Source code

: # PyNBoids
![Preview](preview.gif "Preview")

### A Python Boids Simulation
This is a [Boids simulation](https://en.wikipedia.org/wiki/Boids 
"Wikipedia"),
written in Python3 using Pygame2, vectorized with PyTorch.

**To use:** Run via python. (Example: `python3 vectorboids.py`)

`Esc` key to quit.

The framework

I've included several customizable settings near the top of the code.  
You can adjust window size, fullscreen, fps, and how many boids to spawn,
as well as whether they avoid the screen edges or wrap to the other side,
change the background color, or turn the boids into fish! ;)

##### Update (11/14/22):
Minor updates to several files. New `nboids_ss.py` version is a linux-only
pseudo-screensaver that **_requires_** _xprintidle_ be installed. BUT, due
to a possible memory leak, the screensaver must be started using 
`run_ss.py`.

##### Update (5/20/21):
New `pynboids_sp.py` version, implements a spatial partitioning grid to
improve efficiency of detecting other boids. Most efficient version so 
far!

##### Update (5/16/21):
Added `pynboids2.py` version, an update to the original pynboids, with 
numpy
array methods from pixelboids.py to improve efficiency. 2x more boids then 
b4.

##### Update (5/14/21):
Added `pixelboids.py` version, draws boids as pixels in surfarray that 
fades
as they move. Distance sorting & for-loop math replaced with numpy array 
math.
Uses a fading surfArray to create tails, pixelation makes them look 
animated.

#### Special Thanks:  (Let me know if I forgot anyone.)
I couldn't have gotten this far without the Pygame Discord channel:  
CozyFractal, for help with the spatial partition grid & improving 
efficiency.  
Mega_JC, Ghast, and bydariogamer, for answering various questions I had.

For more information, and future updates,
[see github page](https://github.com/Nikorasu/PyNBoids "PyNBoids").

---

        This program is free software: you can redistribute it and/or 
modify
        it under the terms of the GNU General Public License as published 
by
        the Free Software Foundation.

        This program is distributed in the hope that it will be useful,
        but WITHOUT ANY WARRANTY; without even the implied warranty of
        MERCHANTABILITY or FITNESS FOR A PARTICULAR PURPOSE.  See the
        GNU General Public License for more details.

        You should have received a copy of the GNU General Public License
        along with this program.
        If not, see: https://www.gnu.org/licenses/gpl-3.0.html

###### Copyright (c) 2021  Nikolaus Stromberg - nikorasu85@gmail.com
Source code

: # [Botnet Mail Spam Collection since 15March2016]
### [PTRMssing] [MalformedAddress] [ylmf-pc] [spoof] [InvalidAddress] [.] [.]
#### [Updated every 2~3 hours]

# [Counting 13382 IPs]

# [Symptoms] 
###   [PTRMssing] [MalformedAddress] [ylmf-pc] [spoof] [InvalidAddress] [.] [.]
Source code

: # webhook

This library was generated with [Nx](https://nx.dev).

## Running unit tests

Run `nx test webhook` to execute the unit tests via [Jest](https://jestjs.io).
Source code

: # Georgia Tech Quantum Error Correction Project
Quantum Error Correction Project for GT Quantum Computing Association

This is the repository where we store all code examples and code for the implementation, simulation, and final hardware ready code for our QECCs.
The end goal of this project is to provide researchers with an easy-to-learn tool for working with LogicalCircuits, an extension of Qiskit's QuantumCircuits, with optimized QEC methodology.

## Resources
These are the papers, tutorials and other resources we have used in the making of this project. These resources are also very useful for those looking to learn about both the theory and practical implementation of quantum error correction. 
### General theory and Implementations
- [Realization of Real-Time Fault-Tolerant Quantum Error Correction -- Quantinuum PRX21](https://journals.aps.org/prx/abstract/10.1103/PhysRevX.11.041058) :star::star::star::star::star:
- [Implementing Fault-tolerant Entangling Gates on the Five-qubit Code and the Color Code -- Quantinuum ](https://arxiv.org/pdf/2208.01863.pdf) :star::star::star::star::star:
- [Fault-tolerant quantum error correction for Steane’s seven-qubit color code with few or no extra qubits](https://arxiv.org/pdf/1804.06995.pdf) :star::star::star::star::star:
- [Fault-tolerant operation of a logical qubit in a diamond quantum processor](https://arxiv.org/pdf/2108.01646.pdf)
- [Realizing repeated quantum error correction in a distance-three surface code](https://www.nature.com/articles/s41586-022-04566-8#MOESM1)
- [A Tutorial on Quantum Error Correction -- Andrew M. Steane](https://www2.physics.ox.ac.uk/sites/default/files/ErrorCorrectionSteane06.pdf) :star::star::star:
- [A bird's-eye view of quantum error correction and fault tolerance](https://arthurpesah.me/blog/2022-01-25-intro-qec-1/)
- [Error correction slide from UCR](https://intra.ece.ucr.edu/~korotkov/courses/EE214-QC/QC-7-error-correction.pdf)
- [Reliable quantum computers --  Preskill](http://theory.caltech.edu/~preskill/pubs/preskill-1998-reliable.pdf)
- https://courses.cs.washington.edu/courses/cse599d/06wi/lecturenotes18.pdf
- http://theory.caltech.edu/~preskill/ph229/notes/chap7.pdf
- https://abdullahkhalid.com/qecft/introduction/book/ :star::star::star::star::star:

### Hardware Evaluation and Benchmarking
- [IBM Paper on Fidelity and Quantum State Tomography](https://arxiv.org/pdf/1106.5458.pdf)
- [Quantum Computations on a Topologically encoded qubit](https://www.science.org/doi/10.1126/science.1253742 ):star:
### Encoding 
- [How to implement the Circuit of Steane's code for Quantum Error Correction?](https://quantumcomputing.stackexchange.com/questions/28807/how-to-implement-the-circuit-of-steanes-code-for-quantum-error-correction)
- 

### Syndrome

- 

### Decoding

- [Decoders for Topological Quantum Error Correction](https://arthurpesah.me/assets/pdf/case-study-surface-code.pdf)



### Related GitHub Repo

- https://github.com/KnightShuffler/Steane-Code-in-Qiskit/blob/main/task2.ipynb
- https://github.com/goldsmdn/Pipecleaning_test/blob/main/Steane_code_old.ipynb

..........

» Exercise details
The complete data above is to be written out again as it stands.

» Reply
Source code

: # PyNBoids
![Preview](preview.gif "Preview")

### A Python Boids Simulation
This is a [Boids simulation](https://en.wikipedia.org/wiki/Boids 
"Wikipedia"),
written in Python3 using Pygame2, vectorized with PyTorch.

**To use:** Run via python. (Example: `python3 vectorboids.py`)

`Esc` key to quit.

The framework

I've included several customizable settings near the top of the code.  
You can adjust window size, fullscreen, fps, and how many boids to spawn,
as well as whether they avoid the screen edges or wrap to the other side,
change the background color, or turn the boids into fish! ;)

##### Update (11/14/22):
Minor updates to several files. New `nboids_ss.py` version is a linux-only
pseudo-screensaver that **_requires_** _xprintidle_ be installed. BUT, due
to a possible memory leak, the screensaver must be started using 
`run_ss.py`.

##### Update (5/20/21):
New `pynboids_sp.py` version, implements a spatial partitioning grid to
improve efficiency of detecting other boids. Most efficient version so 
far!

##### Update (5/16/21):
Added `pynboids2.py` version, an update to the original pynboids, with 
numpy
array methods from pixelboids.py to improve efficiency. 2x more boids then 
b4.

##### Update (5/14/21):
Added `pixelboids.py` version, draws boids as pixels in surfarray that 
fades
as they move. Distance sorting & for-loop math replaced with numpy array 
math.
Uses a fading surfArray to create tails, pixelation makes them look 
animated.

#### Special Thanks:  (Let me know if I forgot anyone.)
I couldn't have gotten this far without the Pygame Discord channel:  
CozyFractal, for help with the spatial partition grid & improving 
efficiency.  
Mega_JC, Ghast, and bydariogamer, for answering various questions I had.

For more information, and future updates,
[see github page](https://github.com/Nikorasu/PyNBoids "PyNBoids").

---

        This program is free software: you can redistribute it and/or 
modify
        it under the terms of the GNU General Public License as published 
by
        the Free Software Foundation.

        This program is distributed in the hope that it will be useful,
        but WITHOUT ANY WARRANTY; without even the implied warranty of
        MERCHANTABILITY or FITNESS FOR A PARTICULAR PURPOSE.  See the
        GNU General Public License for more details.

        You should have received a copy of the GNU General Public License
        along with this program.
        If not, see: https://www.gnu.org/licenses/gpl-3.0.html

###### Copyright (c) 2021  Nikolaus Stromberg - nikorasu85@gmail.com
Source code

: # [Botnet Mail Spam Collection since 15March2016]
### [PTRMssing] [MalformedAddress] [ylmf-pc] [spoof] [InvalidAddress] [.] [.]
#### [Updated every 2~3 hours]

# [Counting 13382 IPs]

# [Symptoms] 
###   [PTRMssing] [MalformedAddress] [ylmf-pc] [spoof] [InvalidAddress] [.] [.]
Source code

: # webhook

This library was generated with [Nx](https://nx.dev).

## Running unit tests

Run `nx test webhook` to execute the unit tests via [Jest](https://jestjs.io).
Source code

: # Georgia Tech Quantum Error Correction Project
Quantum Error Correction Project for GT Quantum Computing Association

This is the repository where we store all code examples and code for the implementation, simulation, and final hardware ready code for our QECCs.
The end goal of this project is to provide researchers with an easy-to-learn tool for working with LogicalCircuits, an extension of Qiskit's QuantumCircuits, with optimized QEC methodology.

## Resources
These are the papers, tutorials and other resources we have used in the making of this project. These resources are also very useful for those looking to learn about both the theory and practical implementation of quantum error correction. 
### General theory and Implementations
- [Realization of Real-Time Fault-Tolerant Quantum Error Correction -- Quantinuum PRX21](https://journals.aps.org/prx/abstract/10.1103/PhysRevX.11.041058) :star::star::star::star::star:
- [Implementing Fault-tolerant Entangling Gates on the Five-qubit Code and the Color Code -- Quantinuum ](https://arxiv.org/pdf/2208.01863.pdf) :star::star::star::star::star:
- [Fault-tolerant quantum error correction for Steane’s seven-qubit color code with few or no extra qubits](https://arxiv.org/pdf/1804.06995.pdf) :star::star::star::star::star:
- [Fault-tolerant operation of a logical qubit in a diamond quantum processor](https://arxiv.org/pdf/2108.01646.pdf)
- [Realizing repeated quantum error correction in a distance-three surface code](https://www.nature.com/articles/s41586-022-04566-8#MOESM1)
- [A Tutorial on Quantum Error Correction -- Andrew M. Steane](https://www2.physics.ox.ac.uk/sites/default/files/ErrorCorrectionSteane06.pdf) :star::star::star:
- [A bird's-eye view of quantum error correction and fault tolerance](https://arthurpesah.me/blog/2022-01-25-intro-qec-1/)
- [Error correction slide from UCR](https://intra.ece.ucr.edu/~korotkov/courses/EE214-QC/QC-7-error-correction.pdf)
- [Reliable quantum computers --  Preskill](http://theory.caltech.edu/~preskill/pubs/preskill-1998-reliable.pdf)
- https://courses.cs.washington.edu/courses/cse599d/06wi/lecturenotes18.pdf
- http://theory.caltech.edu/~preskill/ph229/notes/chap7.pdf
- https://abdullahkhalid.com/qecft/introduction/book/ :star::star::star::star::star:

### Hardware Evaluation and Benchmarking
- [IBM Paper on Fidelity and Quantum State Tomography](https://arxiv.org/pdf/1106.5458.pdf)
- [Quantum Computations on a Topologically encoded qubit](https://www.science.org/doi/10.1126/science.1253742 ):star:
### Encoding 
- [How to implement the Circuit of Steane's code for Quantum Error Correction?](https://quantumcomputing.stackexchange.com/questions/28807/how-to-implement-the-circuit-of-steanes-code-for-quantum-error-correction)
- 

### Syndrome

- 

### Decoding

- [Decoders for Topological Quantum Error Correction](https://arthurpesah.me/assets/pdf/case-study-surface-code.pdf)



### Related GitHub Repo

- https://github.com/KnightShuffler/Steane-Code-in-Qiskit/blob/main/task2.ipynb
- https://github.com/goldsmdn/Pipecleaning_test/blob/main/Steane_code_old.ipynb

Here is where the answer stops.